10.1242/dev.125.17.3509 ◽

1998 ◽

Vol 125 (17) ◽

pp. 3509-3519 ◽

Cited By ~ 4

Author(s):

C.A. Zygar ◽

T.L. Cook ◽

R.M. Grainger

Keyword(s):

Neural Tube ◽

Gene Activation ◽

Neural Plate ◽

Neural Tube Closure ◽

Gene Products ◽

Optic Vesicle ◽

Determination Process ◽

Tightly Coupled ◽

Anterior Neural Plate ◽

Tube Closure

Several stages in the lens determination process have been defined, though it is not known which gene products control these events. At mid-gastrula stages in Xenopus, ectoderm is transiently competent to respond to lens-inducing signals. Between late gastrula and neural tube stages, the presumptive lens ectoderm acquires a lens-forming bias, becomes specified to form lens and begins differentiation.
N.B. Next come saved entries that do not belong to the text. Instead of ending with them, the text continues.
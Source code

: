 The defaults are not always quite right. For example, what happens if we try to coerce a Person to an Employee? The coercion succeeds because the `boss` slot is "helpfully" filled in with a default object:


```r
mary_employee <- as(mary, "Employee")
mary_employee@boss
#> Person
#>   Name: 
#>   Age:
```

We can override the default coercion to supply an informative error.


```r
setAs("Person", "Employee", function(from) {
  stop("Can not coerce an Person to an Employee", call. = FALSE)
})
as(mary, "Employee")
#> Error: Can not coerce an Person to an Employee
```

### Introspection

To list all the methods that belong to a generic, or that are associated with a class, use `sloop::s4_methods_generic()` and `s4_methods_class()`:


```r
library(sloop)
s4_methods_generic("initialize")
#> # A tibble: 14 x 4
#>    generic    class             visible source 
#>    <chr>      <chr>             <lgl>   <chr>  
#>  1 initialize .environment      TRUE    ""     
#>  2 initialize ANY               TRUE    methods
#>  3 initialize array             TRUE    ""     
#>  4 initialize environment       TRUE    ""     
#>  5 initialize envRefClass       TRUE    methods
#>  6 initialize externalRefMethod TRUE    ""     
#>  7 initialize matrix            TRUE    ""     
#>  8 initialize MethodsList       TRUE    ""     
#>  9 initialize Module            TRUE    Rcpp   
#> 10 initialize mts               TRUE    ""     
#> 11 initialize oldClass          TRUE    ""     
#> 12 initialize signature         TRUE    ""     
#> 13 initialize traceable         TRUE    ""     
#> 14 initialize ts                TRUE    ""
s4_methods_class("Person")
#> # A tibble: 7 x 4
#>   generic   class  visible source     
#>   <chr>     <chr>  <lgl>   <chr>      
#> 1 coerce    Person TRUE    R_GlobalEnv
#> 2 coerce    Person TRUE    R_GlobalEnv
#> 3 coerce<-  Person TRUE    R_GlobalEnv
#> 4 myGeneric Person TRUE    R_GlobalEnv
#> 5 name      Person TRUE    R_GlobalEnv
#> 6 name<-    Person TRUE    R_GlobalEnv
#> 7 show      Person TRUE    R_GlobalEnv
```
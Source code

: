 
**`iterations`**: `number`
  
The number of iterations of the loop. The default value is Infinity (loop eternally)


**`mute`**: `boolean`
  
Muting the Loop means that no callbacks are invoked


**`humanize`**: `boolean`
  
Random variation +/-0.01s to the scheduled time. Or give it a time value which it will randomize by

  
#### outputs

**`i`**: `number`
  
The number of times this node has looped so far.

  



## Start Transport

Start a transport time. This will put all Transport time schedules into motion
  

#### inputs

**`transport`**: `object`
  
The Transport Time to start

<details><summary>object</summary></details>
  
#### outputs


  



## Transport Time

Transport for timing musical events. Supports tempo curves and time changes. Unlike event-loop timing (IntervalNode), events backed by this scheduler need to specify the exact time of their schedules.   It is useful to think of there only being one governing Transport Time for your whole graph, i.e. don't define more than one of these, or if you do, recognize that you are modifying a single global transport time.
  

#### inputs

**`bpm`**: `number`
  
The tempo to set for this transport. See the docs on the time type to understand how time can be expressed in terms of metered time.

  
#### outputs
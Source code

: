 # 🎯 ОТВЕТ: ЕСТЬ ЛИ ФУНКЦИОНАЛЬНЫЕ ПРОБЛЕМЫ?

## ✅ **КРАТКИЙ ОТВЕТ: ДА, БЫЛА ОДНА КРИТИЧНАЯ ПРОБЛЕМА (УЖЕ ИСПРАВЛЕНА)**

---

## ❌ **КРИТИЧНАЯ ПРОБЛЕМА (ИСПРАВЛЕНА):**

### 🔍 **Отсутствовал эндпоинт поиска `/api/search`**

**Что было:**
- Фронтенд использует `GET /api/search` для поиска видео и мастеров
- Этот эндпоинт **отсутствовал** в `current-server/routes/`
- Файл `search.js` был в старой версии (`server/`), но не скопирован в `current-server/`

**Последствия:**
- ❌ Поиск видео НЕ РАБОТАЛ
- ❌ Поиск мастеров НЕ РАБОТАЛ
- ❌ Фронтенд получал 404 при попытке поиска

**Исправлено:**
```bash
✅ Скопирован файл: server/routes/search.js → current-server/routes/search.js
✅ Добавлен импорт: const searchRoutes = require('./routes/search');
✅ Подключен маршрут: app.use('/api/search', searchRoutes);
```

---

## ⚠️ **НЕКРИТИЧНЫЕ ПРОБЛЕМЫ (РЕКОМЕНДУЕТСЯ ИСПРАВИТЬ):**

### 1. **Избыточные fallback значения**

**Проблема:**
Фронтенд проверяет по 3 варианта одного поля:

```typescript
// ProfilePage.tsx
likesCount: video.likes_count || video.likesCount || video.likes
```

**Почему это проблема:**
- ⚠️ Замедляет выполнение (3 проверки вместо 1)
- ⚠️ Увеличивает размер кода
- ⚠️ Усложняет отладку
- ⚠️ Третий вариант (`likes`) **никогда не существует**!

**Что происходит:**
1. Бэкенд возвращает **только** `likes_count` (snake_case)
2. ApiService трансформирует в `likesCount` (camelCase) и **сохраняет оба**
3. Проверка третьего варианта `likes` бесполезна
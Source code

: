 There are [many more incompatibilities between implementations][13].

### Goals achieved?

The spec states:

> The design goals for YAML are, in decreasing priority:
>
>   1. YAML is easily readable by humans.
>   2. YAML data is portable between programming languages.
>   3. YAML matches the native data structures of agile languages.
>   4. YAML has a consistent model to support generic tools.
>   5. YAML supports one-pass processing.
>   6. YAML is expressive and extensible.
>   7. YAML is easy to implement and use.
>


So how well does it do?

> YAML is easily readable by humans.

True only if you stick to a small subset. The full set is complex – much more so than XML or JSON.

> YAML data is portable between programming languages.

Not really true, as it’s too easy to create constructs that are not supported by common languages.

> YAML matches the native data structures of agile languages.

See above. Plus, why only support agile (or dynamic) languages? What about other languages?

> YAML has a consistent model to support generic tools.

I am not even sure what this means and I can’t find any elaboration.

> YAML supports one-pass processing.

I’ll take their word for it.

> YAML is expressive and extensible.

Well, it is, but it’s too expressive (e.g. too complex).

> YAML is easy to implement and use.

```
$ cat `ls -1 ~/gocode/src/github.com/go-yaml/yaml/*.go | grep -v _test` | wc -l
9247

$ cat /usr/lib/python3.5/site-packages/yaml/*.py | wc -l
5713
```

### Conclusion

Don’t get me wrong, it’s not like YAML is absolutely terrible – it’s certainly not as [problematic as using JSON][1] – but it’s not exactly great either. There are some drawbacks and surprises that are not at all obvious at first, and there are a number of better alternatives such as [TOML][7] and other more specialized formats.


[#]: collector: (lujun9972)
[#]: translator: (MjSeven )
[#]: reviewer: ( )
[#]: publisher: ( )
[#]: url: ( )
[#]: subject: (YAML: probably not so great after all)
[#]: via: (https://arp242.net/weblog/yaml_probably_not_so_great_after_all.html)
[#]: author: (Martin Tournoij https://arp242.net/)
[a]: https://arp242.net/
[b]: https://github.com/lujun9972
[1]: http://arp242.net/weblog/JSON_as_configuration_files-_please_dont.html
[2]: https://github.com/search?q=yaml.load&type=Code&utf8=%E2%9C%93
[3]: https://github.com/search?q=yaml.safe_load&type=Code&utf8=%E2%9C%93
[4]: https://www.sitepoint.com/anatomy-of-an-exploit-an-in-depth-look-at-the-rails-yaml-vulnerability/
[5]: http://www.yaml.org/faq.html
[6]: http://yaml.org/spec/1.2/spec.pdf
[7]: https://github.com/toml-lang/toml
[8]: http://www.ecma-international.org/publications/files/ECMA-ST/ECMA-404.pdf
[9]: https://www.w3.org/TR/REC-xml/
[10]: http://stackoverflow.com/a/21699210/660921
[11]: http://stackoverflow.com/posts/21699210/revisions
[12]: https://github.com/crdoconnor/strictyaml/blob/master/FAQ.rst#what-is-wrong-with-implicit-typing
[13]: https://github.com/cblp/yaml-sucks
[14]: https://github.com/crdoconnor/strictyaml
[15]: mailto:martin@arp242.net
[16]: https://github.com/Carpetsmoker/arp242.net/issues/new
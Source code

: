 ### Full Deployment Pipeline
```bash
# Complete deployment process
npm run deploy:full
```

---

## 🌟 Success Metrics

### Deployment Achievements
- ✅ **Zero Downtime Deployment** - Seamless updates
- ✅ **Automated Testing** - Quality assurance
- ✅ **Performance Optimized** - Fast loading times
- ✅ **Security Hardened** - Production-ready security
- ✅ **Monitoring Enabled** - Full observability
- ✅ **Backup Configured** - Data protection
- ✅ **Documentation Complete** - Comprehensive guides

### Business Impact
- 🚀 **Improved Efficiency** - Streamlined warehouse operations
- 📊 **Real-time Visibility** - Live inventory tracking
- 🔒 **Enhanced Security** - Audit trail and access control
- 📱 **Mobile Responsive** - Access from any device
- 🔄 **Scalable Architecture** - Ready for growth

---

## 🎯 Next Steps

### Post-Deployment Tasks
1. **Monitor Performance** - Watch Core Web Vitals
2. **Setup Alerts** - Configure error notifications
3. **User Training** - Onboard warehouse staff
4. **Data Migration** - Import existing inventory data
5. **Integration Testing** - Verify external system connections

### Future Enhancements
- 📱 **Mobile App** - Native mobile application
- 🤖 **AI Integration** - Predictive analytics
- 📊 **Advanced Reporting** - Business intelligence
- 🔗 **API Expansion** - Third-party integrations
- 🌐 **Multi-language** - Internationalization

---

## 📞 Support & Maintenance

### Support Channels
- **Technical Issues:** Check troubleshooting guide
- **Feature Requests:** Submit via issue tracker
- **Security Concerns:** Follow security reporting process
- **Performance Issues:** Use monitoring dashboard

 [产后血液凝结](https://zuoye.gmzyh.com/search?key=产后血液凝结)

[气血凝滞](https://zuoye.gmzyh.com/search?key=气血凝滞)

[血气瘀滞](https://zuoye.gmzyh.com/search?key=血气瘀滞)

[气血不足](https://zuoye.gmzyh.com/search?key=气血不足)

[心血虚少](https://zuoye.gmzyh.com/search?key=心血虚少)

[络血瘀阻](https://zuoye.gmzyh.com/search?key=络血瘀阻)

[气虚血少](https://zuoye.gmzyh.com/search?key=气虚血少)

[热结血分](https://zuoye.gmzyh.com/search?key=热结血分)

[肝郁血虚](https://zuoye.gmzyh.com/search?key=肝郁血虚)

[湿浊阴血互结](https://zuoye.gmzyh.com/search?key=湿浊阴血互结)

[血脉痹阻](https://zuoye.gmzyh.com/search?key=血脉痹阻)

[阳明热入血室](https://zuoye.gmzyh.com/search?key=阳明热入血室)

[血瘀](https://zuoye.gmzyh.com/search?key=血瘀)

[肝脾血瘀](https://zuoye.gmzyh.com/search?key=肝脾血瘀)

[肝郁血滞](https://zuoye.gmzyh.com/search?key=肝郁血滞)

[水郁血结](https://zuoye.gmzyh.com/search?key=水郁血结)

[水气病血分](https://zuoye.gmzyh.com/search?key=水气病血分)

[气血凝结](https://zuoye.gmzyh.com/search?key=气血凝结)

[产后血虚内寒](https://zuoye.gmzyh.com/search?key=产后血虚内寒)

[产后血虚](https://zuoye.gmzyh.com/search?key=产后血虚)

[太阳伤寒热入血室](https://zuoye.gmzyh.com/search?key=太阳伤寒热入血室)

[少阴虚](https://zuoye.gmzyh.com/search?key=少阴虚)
Several genes have been identified, either by expression pattern, mutant phenotype or involvement in crystallin gene regulation, that may play a role in lens bias and specification, and we focus on these roles here. Fate mapping shows that the transcriptional regulators Otx-2, Pax-6 and Sox-3 are expressed in the presumptive lens ectoderm prior to lens differentiation. Otx-2 appears first, followed by Pax-6, during the stages of lens bias (late neural plate stages); expression of Sox-3 follows neural tube closure and lens specification. We also demonstrate the expression of these genes in competent ectoderm transplanted to the lens-forming region. Expression of these genes is maintained or activated preferentially in ectoderm in response to the anterior head environment. Finally, we examined activation of these genes in response to early and late lens-inducing signals. Activation of Otx-2, Pax-6 and Sox-3 in competent ectoderm occurs in response to the early inducing tissue, the anterior neural plate. Since Sox-3 is activated following neural tube closure, we tested its dependence on the later inducing tissue, the optic vesicle, which contacts lens ectoderm at this stage. Sox-3 is not expressed in lens ectoderm, nor does a lens form, when the optic vesicle anlage is removed at late neural plate stages. Expression of these genes demarcates patterning events preceding differentiation and is tightly coupled to particular phases of lens induction.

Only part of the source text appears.